(Saved entries)
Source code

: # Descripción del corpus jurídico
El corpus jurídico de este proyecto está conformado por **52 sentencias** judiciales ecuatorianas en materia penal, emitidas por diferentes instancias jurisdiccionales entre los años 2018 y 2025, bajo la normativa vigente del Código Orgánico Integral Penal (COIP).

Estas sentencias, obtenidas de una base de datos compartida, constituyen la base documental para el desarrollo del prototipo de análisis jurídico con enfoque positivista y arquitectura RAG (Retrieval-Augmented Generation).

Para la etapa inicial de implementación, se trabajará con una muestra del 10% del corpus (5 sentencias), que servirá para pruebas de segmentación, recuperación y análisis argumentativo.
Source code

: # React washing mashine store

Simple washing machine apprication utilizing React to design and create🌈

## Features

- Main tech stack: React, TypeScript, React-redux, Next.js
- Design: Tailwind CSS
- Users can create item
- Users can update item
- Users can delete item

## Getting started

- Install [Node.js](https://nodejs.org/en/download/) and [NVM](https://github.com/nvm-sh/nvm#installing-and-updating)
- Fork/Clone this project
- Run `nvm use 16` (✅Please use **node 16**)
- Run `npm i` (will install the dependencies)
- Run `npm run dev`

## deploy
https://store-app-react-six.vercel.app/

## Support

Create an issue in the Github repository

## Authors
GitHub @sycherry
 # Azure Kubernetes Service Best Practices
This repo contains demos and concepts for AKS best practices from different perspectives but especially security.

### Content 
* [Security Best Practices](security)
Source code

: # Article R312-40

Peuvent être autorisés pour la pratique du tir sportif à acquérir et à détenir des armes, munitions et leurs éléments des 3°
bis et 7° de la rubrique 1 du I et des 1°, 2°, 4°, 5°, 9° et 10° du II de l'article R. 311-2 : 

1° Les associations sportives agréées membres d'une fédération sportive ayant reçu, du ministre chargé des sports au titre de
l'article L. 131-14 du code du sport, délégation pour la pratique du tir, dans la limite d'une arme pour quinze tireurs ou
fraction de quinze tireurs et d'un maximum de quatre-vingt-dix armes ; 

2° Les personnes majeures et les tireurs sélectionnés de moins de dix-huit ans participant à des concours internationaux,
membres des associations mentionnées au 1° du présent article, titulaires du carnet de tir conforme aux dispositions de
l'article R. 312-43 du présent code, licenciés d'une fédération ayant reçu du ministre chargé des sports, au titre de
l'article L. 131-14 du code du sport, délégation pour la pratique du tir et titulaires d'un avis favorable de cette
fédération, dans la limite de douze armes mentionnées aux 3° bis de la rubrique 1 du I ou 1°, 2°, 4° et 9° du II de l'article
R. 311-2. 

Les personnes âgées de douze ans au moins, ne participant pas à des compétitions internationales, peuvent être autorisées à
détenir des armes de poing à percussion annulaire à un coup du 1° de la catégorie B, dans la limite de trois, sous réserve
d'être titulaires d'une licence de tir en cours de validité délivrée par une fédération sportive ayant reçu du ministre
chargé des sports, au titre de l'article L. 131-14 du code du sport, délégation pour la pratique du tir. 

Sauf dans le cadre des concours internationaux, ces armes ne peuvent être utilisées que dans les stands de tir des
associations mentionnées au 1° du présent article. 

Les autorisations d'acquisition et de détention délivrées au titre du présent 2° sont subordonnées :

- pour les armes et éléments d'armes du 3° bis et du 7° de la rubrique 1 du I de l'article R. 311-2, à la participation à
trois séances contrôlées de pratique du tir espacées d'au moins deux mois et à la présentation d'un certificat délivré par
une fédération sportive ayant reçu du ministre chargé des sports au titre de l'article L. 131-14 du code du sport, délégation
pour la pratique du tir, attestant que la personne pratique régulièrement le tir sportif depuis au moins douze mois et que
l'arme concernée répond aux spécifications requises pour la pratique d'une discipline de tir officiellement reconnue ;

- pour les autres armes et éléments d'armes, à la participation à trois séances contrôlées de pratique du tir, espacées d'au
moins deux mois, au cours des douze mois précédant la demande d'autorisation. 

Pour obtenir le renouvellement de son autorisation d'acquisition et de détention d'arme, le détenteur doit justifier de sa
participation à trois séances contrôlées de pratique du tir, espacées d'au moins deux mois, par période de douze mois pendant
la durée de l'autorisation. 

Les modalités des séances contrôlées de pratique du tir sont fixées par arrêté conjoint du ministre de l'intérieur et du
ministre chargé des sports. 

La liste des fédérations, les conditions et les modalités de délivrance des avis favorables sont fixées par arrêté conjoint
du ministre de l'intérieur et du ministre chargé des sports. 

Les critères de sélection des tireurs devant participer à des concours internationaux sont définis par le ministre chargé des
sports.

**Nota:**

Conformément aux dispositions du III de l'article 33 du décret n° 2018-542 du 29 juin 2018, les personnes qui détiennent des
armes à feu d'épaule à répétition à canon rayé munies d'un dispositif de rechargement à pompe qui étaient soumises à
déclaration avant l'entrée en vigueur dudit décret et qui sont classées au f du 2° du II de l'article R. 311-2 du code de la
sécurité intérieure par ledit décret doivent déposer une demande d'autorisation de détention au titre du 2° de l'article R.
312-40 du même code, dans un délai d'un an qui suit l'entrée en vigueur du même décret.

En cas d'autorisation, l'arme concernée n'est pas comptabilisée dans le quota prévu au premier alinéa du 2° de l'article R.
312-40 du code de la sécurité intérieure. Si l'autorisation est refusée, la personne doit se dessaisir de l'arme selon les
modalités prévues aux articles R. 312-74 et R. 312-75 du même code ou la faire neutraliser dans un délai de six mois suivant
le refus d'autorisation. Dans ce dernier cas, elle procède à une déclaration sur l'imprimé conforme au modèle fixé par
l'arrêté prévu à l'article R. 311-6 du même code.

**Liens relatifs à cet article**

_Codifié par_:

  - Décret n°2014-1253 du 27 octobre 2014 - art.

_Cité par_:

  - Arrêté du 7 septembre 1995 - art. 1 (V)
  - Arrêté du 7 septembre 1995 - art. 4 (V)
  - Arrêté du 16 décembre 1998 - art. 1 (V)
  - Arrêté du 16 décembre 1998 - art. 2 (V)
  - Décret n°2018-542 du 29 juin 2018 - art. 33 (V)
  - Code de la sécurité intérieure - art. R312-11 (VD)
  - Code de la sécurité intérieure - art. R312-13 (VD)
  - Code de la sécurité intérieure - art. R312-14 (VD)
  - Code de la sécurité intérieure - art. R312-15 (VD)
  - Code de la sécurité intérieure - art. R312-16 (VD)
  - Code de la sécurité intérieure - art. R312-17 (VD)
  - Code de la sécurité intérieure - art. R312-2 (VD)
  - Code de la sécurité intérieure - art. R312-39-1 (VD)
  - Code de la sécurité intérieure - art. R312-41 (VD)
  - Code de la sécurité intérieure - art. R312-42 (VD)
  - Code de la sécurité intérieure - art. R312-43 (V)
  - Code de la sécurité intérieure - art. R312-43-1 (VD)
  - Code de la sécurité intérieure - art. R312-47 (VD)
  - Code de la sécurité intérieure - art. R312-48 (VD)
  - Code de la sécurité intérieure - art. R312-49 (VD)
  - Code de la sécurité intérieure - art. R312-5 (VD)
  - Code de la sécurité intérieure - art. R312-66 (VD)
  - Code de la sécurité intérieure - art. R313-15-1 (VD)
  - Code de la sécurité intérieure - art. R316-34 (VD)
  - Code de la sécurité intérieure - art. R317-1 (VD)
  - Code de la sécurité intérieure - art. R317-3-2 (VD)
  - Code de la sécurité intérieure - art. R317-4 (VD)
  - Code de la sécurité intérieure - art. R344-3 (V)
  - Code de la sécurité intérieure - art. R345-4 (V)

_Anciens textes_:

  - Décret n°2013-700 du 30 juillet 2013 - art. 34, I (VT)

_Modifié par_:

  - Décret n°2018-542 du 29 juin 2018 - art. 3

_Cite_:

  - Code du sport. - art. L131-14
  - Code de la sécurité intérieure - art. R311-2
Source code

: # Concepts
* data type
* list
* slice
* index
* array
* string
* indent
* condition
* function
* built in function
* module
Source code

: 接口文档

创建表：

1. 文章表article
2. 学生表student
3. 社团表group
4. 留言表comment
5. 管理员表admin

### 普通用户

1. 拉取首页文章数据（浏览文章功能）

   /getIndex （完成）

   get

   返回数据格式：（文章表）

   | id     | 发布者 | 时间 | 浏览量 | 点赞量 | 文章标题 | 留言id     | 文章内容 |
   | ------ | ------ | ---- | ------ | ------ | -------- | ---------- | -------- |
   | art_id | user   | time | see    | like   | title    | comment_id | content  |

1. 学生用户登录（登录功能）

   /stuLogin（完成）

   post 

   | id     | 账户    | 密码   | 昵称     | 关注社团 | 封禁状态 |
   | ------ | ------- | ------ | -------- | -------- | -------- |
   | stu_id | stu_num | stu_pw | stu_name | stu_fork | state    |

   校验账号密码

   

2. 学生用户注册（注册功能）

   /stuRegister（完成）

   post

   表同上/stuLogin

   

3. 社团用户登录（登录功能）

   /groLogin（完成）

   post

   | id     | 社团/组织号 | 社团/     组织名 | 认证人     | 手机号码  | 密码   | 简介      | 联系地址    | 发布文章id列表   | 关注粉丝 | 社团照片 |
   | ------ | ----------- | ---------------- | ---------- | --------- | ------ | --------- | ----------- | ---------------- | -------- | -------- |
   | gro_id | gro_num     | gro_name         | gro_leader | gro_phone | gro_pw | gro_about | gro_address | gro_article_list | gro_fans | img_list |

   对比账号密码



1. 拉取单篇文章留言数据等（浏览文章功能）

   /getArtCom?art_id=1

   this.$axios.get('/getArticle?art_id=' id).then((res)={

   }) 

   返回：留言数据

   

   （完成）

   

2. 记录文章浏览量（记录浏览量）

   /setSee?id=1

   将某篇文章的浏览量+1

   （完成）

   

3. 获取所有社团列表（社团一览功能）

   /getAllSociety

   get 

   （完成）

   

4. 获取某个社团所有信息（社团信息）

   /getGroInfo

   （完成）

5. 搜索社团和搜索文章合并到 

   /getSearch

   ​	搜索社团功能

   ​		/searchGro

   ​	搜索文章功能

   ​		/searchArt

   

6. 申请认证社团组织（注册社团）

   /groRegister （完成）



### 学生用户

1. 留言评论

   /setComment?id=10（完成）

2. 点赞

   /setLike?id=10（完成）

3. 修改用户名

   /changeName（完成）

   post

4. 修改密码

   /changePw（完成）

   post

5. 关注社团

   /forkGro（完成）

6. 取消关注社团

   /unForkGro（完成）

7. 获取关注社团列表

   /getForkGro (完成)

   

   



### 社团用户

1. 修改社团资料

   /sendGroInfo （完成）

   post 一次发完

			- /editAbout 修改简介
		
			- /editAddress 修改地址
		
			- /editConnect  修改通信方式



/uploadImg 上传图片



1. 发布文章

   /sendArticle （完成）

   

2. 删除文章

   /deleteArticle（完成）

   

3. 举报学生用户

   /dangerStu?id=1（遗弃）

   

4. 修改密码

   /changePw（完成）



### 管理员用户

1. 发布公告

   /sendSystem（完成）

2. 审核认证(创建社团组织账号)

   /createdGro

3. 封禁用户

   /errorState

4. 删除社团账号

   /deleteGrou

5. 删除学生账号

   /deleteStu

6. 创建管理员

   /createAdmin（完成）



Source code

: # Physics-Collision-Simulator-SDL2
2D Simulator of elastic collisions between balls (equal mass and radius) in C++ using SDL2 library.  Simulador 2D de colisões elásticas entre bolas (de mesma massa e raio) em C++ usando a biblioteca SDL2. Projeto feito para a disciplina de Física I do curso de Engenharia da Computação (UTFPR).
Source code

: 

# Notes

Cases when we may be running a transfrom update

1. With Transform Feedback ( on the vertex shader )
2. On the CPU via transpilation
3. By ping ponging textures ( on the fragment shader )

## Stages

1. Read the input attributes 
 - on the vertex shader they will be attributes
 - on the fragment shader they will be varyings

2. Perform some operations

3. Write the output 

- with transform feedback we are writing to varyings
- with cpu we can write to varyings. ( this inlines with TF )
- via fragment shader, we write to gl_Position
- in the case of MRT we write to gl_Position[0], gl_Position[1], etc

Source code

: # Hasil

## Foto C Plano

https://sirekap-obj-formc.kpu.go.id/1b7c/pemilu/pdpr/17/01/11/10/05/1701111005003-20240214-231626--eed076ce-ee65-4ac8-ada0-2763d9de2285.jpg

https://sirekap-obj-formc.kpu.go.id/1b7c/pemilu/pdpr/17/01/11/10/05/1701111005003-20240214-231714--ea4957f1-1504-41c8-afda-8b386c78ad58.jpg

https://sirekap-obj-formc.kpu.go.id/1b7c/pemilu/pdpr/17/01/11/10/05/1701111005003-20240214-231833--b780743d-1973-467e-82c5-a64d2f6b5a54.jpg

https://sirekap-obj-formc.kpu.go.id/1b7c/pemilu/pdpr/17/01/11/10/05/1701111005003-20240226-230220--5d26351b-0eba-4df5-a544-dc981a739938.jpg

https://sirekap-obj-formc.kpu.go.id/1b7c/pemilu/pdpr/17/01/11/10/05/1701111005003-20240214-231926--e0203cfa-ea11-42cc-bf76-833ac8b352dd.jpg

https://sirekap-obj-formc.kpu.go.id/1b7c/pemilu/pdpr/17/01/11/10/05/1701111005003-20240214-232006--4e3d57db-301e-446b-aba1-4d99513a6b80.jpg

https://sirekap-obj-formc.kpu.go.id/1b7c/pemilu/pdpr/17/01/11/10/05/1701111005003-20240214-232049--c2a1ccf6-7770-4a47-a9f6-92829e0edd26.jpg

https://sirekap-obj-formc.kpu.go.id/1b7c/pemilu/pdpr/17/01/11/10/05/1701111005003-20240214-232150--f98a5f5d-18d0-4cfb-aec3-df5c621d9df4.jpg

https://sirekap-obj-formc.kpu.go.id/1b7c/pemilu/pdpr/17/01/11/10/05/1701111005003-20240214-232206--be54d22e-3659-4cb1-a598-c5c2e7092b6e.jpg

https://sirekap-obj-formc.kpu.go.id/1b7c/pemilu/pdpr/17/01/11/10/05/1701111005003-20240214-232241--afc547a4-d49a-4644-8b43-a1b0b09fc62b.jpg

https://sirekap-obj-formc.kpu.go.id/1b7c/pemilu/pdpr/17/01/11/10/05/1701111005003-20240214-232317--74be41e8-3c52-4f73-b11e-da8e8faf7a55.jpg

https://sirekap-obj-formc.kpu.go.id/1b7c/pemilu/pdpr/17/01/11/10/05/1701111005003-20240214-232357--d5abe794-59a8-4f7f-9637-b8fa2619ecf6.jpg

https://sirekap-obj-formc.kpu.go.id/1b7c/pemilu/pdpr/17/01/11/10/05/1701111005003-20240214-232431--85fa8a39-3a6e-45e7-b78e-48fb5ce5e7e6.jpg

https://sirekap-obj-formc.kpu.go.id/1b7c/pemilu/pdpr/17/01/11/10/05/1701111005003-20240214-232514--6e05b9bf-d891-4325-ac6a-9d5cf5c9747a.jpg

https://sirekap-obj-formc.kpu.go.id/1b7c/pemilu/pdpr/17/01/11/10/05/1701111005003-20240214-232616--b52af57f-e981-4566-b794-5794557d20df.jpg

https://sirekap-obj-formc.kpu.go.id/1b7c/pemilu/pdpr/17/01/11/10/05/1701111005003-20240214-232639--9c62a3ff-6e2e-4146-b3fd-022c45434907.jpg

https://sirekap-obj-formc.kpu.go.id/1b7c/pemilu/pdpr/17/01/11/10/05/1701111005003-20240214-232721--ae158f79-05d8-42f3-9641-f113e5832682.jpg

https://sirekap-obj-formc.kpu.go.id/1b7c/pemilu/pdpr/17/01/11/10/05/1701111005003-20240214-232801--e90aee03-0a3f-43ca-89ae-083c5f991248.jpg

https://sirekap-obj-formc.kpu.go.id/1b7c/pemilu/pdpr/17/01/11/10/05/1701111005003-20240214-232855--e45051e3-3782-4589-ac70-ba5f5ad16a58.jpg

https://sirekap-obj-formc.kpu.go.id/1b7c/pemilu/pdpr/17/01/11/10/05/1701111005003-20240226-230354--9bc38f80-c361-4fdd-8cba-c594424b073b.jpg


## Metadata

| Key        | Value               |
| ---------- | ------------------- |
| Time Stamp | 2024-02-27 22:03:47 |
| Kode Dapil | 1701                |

PROBLEM: Set down verbatim only the lines between the start of the data above and the line with "El corpus jurídico de", both boundaries included.

EXERCISE RESPONSE:
Source code

: # Descripción del corpus jurídico
El corpus jurídico de este proyecto está conformado por **52 sentencias** judiciales ecuatorianas en materia penal, emitidas por diferentes instancias jurisdiccionales entre los años 2018 y 2025, bajo la normativa vigente del Código Orgánico Integral Penal (COIP).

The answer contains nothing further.